── SOURCE MATERIAL ──
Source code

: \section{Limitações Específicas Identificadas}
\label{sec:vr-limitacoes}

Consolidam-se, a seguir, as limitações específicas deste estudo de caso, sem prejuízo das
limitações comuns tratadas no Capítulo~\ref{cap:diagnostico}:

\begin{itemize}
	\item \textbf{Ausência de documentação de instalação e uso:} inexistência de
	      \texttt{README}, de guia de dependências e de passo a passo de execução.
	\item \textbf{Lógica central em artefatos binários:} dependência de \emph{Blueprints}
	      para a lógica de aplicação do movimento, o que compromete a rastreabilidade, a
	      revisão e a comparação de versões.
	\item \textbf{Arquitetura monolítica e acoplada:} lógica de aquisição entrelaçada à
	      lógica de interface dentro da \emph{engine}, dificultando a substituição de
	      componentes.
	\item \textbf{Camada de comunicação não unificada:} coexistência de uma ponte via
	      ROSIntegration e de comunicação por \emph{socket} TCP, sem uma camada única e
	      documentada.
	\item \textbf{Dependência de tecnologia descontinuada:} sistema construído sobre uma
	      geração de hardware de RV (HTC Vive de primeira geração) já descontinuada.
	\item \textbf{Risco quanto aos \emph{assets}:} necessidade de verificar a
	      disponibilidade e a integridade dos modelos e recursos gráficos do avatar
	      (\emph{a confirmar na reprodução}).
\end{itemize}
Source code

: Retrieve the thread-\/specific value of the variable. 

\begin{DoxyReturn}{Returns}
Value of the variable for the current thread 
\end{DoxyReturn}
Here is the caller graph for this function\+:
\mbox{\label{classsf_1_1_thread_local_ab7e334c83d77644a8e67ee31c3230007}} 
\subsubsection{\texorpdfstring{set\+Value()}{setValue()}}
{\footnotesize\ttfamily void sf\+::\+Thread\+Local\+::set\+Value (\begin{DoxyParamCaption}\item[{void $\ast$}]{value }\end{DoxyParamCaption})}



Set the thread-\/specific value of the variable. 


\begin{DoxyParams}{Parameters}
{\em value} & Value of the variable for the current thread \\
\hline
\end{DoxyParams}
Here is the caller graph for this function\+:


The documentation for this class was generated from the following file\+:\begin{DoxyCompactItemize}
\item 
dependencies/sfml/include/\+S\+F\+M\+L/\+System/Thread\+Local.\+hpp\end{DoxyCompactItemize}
───
▸ EXERCISE DIRECTIONS
Across the listing above, count every line containing the string "DoxyReturn" and give the result with no comment.

▸ ANSWER FOR THIS EXERCISE
2